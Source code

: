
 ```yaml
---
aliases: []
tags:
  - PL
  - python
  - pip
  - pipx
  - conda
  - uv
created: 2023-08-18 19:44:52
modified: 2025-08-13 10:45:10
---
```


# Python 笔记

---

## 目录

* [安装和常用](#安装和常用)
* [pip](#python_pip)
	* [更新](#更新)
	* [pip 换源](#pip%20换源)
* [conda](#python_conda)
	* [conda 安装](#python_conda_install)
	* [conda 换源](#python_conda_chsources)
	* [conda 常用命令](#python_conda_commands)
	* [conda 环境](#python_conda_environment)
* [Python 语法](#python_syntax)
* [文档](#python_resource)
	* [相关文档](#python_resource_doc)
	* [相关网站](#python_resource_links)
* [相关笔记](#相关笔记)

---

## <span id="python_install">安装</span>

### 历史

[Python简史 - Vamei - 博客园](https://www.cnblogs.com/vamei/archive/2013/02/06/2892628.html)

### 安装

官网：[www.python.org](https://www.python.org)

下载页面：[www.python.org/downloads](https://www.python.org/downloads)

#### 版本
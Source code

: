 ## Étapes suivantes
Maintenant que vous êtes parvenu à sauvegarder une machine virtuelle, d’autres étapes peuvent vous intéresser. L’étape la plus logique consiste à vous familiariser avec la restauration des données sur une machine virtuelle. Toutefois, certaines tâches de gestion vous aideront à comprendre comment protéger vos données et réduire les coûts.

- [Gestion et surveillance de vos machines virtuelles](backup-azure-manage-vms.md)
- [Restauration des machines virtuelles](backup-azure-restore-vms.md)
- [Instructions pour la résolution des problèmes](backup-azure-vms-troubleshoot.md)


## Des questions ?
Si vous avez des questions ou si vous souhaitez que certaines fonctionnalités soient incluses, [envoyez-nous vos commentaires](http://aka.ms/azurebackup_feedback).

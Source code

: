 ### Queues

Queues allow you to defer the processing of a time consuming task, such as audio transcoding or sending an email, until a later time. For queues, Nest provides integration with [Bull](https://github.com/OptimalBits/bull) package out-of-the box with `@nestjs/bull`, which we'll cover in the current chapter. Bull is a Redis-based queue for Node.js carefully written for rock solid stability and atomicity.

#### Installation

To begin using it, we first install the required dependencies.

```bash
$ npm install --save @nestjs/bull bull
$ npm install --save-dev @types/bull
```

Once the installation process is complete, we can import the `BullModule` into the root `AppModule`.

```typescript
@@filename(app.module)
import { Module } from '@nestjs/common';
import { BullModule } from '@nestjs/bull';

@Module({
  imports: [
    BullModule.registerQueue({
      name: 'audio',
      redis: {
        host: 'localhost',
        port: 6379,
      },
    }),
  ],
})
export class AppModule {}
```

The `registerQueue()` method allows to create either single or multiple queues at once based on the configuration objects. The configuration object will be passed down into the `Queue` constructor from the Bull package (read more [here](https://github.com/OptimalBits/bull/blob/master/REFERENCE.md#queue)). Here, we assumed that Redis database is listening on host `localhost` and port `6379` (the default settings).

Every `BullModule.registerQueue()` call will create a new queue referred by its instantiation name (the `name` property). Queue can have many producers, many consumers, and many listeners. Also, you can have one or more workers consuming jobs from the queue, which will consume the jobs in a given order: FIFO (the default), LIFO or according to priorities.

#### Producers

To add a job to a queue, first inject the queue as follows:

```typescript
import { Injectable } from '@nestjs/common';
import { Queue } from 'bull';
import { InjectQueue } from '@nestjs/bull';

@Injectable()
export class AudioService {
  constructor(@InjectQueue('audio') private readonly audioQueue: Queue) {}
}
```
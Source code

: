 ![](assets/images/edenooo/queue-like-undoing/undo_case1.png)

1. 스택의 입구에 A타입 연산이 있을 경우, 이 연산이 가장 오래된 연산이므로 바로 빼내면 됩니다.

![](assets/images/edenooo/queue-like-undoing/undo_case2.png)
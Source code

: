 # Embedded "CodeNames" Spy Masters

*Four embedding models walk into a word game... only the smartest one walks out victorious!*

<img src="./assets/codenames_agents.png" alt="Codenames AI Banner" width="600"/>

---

### [Task item]
Repeat the material above exactly and in full.

### [Solution for this task]
Source code

:
 ```yaml
---
aliases: []
tags:
  - PL
  - python
  - pip
  - pipx
  - conda
  - uv
created: 2023-08-18 19:44:52
modified: 2025-08-13 10:45:10
---
```


# Python 笔记

---

## 目录

* [安装和常用](#安装和常用)
* [pip](#python_pip)
	* [更新](#更新)
	* [pip 换源](#pip%20换源)
* [conda](#python_conda)
	* [conda 安装](#python_conda_install)
	* [conda 换源](#python_conda_chsources)
	* [conda 常用命令](#python_conda_commands)
	* [conda 环境](#python_conda_environment)
* [Python 语法](#python_syntax)
* [文档](#python_resource)
	* [相关文档](#python_resource_doc)
	* [相关网站](#python_resource_links)
* [相关笔记](#相关笔记)

---

## <span id="python_install">安装</span>

### 历史

[Python简史 - Vamei - 博客园](https://www.cnblogs.com/vamei/archive/2013/02/06/2892628.html)

### 安装

官网：[www.python.org](https://www.python.org)

下载页面：[www.python.org/downloads](https://www.python.org/downloads)

#### 版本
Source code

: ## Étapes suivantes
Maintenant que vous êtes parvenu à sauvegarder une machine virtuelle, d’autres étapes peuvent vous intéresser. L’étape la plus logique consiste à vous familiariser avec la restauration des données sur une machine virtuelle. Toutefois, certaines tâches de gestion vous aideront à comprendre comment protéger vos données et réduire les coûts.

- [Gestion et surveillance de vos machines virtuelles](backup-azure-manage-vms.md)
- [Restauration des machines virtuelles](backup-azure-restore-vms.md)
- [Instructions pour la résolution des problèmes](backup-azure-vms-troubleshoot.md)


## Des questions ?
Si vous avez des questions ou si vous souhaitez que certaines fonctionnalités soient incluses, [envoyez-nous vos commentaires](http://aka.ms/azurebackup_feedback).

Source code

: ### Queues

Queues allow you to defer the processing of a time consuming task, such as audio transcoding or sending an email, until a later time. For queues, Nest provides integration with [Bull](https://github.com/OptimalBits/bull) package out-of-the box with `@nestjs/bull`, which we'll cover in the current chapter. Bull is a Redis-based queue for Node.js carefully written for rock solid stability and atomicity.

#### Installation

To begin using it, we first install the required dependencies.

```bash
$ npm install --save @nestjs/bull bull
$ npm install --save-dev @types/bull
```

Once the installation process is complete, we can import the `BullModule` into the root `AppModule`.

```typescript
@@filename(app.module)
import { Module } from '@nestjs/common';
import { BullModule } from '@nestjs/bull';

@Module({
  imports: [
    BullModule.registerQueue({
      name: 'audio',
      redis: {
        host: 'localhost',
        port: 6379,
      },
    }),
  ],
})
export class AppModule {}
```

The `registerQueue()` method allows to create either single or multiple queues at once based on the configuration objects. The configuration object will be passed down into the `Queue` constructor from the Bull package (read more [here](https://github.com/OptimalBits/bull/blob/master/REFERENCE.md#queue)). Here, we assumed that Redis database is listening on host `localhost` and port `6379` (the default settings).

Every `BullModule.registerQueue()` call will create a new queue referred by its instantiation name (the `name` property). Queue can have many producers, many consumers, and many listeners. Also, you can have one or more workers consuming jobs from the queue, which will consume the jobs in a given order: FIFO (the default), LIFO or according to priorities.

#### Producers

To add a job to a queue, first inject the queue as follows:

```typescript
import { Injectable } from '@nestjs/common';
import { Queue } from 'bull';
import { InjectQueue } from '@nestjs/bull';

@Injectable()
export class AudioService {
  constructor(@InjectQueue('audio') private readonly audioQueue: Queue) {}
}
```
Source code

: ![](assets/images/edenooo/queue-like-undoing/undo_case1.png)

1. 스택의 입구에 A타입 연산이 있을 경우, 이 연산이 가장 오래된 연산이므로 바로 빼내면 됩니다.

![](assets/images/edenooo/queue-like-undoing/undo_case2.png)
Source code

: # Embedded "CodeNames" Spy Masters

*Four embedding models walk into a word game... only the smartest one walks out victorious!*

<img src="./assets/codenames_agents.png" alt="Codenames AI Banner" width="600"/>

---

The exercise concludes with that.